Repeat the process for several walkers and step sizes (the text suggests 500 walkers and up to 100 steps), and plot a graph similar to the one in the textbook to confirm this. Confirm also that the slope of such a graph is 1 as predicted.
I implemented the following code in Python and each time I run it the gradient I get is half the wanted value, and I could not find the mistake. Furthermore, this is the desired graph, and my graph. Can anyone spot what's wrong with the code?
import numpy as np
import matplotlib.pyplot as plt
nwalks=500
nsteps=100
x=np.zeros(nsteps)
x2avg=np.zeros(nsteps)
array=np.zeros((nwalks,nsteps))
for j in range(nwalks):
x2=np.zeros(nsteps)
for i in range(1,nsteps):
rnd=np.random.random()
if rnd<0.5:
x[i]=x[i-1]+1
else:
x[i]=x[i-1]-1
x2[i]=x[i]**2
x2avg[i]=(np.sum(x2))/(i+1)
array[j,i]=x2avg[i]
y=np.mean(array, axis=0)
i=np.arange(nsteps)
coeffs,cov=np.polyfit(i,y,1,cov=True)
grad=coeffs[0]
intercept=coeffs[1]
dgrad=np.sqrt(cov[0][0])
dintercept=np.sqrt(cov[1][1])
print(grad,dgrad)
f1=plt.figure(1)
plt.scatter(i,y,color='black',marker='.')

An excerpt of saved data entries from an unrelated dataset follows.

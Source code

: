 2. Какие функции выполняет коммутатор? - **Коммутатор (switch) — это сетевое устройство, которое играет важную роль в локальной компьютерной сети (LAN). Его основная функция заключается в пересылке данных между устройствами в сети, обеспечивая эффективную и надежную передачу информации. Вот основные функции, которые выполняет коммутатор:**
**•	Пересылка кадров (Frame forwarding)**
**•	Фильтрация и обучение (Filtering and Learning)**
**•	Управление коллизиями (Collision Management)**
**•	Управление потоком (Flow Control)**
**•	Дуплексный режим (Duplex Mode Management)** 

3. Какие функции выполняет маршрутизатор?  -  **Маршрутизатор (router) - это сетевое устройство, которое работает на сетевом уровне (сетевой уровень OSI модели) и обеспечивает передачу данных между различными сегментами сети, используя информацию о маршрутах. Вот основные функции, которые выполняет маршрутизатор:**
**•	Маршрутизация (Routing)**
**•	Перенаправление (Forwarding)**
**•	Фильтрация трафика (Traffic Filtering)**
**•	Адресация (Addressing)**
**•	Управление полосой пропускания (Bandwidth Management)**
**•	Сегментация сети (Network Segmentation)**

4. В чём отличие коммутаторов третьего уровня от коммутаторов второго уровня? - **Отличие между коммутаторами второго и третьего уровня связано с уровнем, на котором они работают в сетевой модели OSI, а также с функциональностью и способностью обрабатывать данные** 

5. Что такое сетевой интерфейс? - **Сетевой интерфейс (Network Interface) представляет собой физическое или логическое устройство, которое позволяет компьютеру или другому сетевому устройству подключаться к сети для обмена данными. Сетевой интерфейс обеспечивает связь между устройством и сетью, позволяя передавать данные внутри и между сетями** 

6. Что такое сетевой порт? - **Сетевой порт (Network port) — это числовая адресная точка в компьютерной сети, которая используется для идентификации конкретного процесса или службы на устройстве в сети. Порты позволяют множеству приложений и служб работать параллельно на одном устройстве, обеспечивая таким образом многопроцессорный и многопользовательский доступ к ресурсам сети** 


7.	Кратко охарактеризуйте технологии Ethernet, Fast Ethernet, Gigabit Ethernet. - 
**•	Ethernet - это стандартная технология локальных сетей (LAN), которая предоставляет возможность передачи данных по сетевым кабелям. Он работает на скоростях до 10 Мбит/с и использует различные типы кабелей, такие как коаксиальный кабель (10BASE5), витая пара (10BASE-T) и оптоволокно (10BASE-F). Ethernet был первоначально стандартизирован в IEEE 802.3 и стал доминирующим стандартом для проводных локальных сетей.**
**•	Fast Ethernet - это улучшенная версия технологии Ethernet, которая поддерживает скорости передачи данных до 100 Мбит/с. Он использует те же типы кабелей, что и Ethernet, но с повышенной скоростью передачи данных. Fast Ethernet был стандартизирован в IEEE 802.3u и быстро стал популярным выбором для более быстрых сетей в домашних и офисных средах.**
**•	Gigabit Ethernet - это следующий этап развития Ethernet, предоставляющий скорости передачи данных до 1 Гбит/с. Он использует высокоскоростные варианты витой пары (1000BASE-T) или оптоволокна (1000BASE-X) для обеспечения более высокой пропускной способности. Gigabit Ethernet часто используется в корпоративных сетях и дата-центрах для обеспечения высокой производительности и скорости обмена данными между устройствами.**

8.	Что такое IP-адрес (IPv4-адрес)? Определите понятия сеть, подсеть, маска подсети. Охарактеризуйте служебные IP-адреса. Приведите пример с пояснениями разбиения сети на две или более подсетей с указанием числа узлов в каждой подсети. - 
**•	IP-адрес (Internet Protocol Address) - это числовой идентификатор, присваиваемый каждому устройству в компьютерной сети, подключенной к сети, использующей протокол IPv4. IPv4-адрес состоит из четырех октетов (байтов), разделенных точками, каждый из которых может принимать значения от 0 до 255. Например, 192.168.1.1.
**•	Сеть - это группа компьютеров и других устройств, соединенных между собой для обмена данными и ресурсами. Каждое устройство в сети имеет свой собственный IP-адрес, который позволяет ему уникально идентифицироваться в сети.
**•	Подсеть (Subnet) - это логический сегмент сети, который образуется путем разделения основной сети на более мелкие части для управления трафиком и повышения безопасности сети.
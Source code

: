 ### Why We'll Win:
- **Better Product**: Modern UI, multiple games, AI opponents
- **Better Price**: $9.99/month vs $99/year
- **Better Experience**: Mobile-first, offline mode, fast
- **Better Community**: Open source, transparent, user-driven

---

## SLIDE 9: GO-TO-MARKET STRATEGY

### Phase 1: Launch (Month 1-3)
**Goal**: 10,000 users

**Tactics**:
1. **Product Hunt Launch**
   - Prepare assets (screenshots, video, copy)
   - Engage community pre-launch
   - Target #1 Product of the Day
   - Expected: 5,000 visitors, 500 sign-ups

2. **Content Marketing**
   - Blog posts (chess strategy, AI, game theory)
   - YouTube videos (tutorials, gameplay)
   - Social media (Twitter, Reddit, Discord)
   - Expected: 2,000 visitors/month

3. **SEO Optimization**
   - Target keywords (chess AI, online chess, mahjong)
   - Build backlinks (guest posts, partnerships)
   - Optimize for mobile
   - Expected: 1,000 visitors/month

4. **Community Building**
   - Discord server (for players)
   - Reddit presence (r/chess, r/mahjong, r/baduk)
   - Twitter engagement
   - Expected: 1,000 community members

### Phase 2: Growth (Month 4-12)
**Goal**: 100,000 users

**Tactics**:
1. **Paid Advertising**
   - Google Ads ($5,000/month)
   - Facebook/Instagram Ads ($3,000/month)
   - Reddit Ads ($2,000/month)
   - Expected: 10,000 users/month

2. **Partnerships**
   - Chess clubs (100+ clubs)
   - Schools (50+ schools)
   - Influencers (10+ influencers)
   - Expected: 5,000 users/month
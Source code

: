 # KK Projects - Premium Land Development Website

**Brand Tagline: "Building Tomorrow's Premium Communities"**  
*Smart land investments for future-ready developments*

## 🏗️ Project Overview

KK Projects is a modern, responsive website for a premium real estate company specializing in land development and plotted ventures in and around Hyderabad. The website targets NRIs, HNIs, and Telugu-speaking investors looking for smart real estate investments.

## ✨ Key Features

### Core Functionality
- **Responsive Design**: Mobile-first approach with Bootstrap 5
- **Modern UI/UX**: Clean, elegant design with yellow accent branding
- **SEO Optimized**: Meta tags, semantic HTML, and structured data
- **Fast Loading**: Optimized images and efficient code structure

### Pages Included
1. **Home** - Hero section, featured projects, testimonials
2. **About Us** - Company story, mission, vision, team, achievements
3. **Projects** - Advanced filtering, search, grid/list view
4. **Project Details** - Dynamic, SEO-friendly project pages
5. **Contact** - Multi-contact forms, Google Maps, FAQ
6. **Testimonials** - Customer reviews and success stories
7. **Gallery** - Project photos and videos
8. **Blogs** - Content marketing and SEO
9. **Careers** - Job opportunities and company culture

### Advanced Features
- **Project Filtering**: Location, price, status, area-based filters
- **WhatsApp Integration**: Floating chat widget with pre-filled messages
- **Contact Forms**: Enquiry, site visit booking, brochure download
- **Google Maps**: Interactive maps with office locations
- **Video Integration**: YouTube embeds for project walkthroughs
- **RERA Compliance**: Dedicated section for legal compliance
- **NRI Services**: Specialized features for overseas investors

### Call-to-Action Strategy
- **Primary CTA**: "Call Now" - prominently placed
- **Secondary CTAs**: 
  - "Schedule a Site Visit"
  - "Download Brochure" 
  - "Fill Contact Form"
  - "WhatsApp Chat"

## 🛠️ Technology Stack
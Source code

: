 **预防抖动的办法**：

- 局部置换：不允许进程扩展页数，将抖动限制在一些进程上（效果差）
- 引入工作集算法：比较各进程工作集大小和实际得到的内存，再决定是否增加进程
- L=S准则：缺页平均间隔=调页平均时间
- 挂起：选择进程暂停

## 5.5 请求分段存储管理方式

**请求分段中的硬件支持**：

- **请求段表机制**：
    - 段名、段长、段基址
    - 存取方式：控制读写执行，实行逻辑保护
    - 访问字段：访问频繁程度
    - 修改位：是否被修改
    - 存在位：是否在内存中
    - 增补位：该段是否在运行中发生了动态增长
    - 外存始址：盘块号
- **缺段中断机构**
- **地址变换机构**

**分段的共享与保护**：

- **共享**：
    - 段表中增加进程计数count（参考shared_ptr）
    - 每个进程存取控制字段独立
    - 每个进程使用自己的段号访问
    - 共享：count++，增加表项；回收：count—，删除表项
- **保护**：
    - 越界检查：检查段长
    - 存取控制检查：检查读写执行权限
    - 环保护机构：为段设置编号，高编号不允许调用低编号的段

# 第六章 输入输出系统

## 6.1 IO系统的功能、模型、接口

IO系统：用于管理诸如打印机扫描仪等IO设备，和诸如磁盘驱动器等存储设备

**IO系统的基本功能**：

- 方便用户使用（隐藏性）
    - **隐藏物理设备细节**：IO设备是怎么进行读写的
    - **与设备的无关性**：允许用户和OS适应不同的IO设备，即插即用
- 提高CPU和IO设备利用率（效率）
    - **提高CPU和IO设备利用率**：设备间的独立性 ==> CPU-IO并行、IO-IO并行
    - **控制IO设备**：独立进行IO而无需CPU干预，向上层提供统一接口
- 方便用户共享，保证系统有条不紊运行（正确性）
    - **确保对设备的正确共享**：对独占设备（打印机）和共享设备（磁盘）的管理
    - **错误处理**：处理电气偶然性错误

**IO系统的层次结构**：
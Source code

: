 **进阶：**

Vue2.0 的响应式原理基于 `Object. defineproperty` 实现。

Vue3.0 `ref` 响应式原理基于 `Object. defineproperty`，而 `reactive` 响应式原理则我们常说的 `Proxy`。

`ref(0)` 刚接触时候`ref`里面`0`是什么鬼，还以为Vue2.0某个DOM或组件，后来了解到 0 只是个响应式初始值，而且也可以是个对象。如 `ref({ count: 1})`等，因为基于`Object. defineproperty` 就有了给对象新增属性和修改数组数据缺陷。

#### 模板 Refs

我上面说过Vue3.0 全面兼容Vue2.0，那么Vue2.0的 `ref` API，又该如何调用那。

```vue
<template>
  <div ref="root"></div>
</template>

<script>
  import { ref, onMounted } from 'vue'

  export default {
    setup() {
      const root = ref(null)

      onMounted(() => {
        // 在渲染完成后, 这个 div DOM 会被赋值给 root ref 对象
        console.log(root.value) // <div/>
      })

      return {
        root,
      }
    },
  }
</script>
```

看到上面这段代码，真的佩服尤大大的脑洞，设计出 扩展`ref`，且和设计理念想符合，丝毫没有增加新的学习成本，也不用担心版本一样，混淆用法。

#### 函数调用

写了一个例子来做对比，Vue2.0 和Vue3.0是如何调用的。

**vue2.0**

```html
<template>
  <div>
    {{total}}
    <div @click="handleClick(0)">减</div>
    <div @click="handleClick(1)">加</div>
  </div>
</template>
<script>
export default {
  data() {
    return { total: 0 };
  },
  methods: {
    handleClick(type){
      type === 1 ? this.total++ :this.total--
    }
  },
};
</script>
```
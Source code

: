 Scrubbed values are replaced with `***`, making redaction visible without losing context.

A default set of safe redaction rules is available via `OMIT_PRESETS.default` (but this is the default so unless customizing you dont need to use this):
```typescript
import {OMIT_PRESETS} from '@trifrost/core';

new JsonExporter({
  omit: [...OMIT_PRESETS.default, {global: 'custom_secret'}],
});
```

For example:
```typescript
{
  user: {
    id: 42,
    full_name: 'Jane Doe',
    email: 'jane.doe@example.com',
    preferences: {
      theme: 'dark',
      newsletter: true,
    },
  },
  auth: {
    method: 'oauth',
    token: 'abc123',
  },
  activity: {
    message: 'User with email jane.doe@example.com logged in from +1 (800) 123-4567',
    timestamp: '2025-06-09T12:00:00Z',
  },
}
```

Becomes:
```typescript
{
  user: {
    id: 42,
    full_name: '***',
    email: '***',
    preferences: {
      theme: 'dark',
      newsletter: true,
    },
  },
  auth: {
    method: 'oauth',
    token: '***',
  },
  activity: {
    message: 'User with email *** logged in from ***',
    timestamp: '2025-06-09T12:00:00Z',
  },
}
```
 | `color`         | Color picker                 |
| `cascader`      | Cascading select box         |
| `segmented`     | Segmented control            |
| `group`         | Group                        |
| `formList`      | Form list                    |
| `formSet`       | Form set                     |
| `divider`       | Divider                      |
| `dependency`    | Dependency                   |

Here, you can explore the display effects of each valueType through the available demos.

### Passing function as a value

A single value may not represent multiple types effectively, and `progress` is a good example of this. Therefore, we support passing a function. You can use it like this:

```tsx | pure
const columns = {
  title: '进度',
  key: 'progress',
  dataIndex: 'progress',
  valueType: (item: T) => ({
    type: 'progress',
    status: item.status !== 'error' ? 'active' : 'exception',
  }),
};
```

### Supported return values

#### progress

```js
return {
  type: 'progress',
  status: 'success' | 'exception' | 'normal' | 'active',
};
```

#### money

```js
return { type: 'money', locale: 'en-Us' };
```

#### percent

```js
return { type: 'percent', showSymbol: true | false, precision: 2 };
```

#generating a function of the form y=mx + c
func = np.poly1d(coeffs)
# Getting the trendline(y values)
trendline = func(i)
plt.plot(i,trendline, 'k')
I have the impression that your line x2avg[i]=(np.sum(x2))/(i+1) is wrong. It calculates the mean squared distance over all steps in of the ith walker.
Just remove the x2 and x2avg arrays and just use array[j, i] = x[i]**2 in every inner loop:
for j in range(nwalks):
x2=np.zeros(nsteps)
for i in range(1,nsteps):
rnd=np.random.random()
if rnd<0.5:
x[i]=x[i-1]+1
else:
x[i]=x[i-1]-1
array[j,i]=x[i]**2
You do already calculate the mean in the very next line, which is the correct way:
y=np.mean(array, axis=0)